TASK BRIEF: Report the count of lines with "error" in the data below, and no other words.
____________________
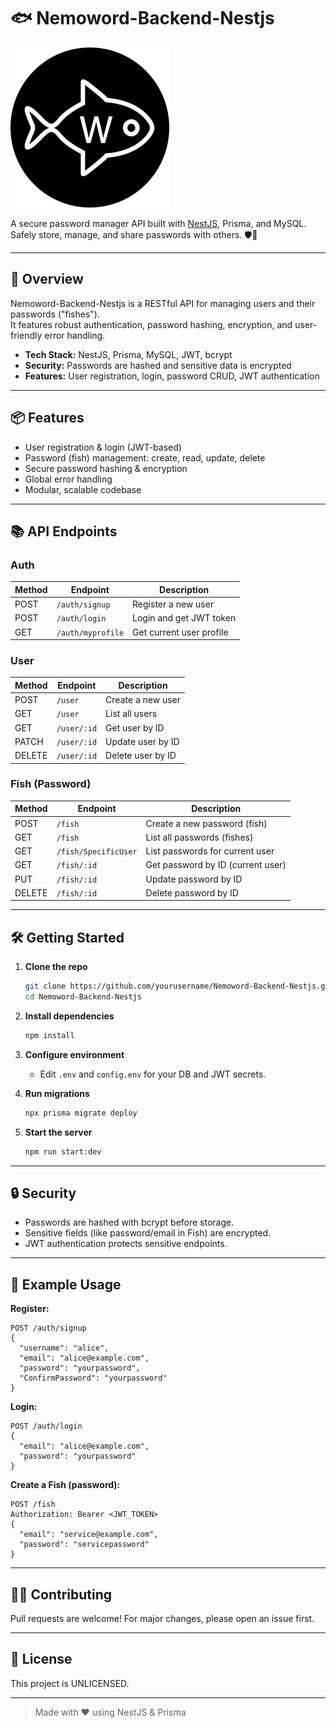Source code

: # 🐟 Nemoword-Backend-Nestjs

![Alt text](./Logo.png)


A secure password manager API built with [NestJS](https://nestjs.com/), Prisma, and MySQL.  
Safely store, manage, and share passwords with others. 🛡️🔑

---

## 🚀 Overview

Nemoword-Backend-Nestjs is a RESTful API for managing users and their passwords ("fishes").  
It features robust authentication, password hashing, encryption, and user-friendly error handling.

- **Tech Stack:** NestJS, Prisma, MySQL, JWT, bcrypt
- **Security:** Passwords are hashed and sensitive data is encrypted
- **Features:** User registration, login, password CRUD, JWT authentication

---

## 📦 Features

- User registration & login (JWT-based)
- Password (fish) management: create, read, update, delete
- Secure password hashing & encryption
- Global error handling
- Modular, scalable codebase

---

## 📚 API Endpoints

### Auth

| Method | Endpoint         | Description                | 
|--------|------------------|----------------------------|
| POST   | `/auth/signup`   | Register a new user        | 
| POST   | `/auth/login`    | Login and get JWT token    | 
| GET    | `/auth/myprofile`| Get current user profile   | 

### User

| Method | Endpoint         | Description                | 
|--------|------------------|----------------------------|
| POST   | `/user`          | Create a new user          |
| GET    | `/user`          | List all users             | 
| GET    | `/user/:id`      | Get user by ID             |
| PATCH  | `/user/:id`      | Update user by ID          |
| DELETE | `/user/:id`      | Delete user by ID          |

### Fish (Password)

| Method | Endpoint                   | Description                        |
|--------|----------------------------|------------------------------------|
| POST   | `/fish`                    | Create a new password (fish)       |
| GET    | `/fish`                    | List all passwords (fishes)        |
| GET    | `/fish/SpecificUser`       | List passwords for current user    |
| GET    | `/fish/:id`                | Get password by ID (current user)  |
| PUT    | `/fish/:id`                | Update password by ID              |
| DELETE | `/fish/:id`                | Delete password by ID              | 

---

## 🛠️ Getting Started

1. **Clone the repo**
   ```sh
   git clone https://github.com/yourusername/Nemoword-Backend-Nestjs.git
   cd Nemoword-Backend-Nestjs
   ```

2. **Install dependencies**
   ```sh
   npm install
   ```

3. **Configure environment**
   - Edit `.env` and `config.env` for your DB and JWT secrets.

4. **Run migrations**
   ```sh
   npx prisma migrate deploy
   ```

5. **Start the server**
   ```sh
   npm run start:dev
   ```

---

## 🔒 Security

- Passwords are hashed with bcrypt before storage.
- Sensitive fields (like password/email in Fish) are encrypted.
- JWT authentication protects sensitive endpoints.

---

## 📖 Example Usage

**Register:**
```http
POST /auth/signup
{
  "username": "alice",
  "email": "alice@example.com",
  "password": "yourpassword",
  "ConfirmPassword": "yourpassword"
}
```

**Login:**
```http
POST /auth/login
{
  "email": "alice@example.com",
  "password": "yourpassword"
}
```

**Create a Fish (password):**
```http
POST /fish
Authorization: Bearer <JWT_TOKEN>
{
  "email": "service@example.com",
  "password": "servicepassword"
}
```

---

## 🧑‍💻 Contributing

Pull requests are welcome! For major changes, please open an issue first.

---

## 📄 License

This project is UNLICENSED.

---

> Made with ❤️ using NestJS & Prisma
____________________
SOLUTION: 2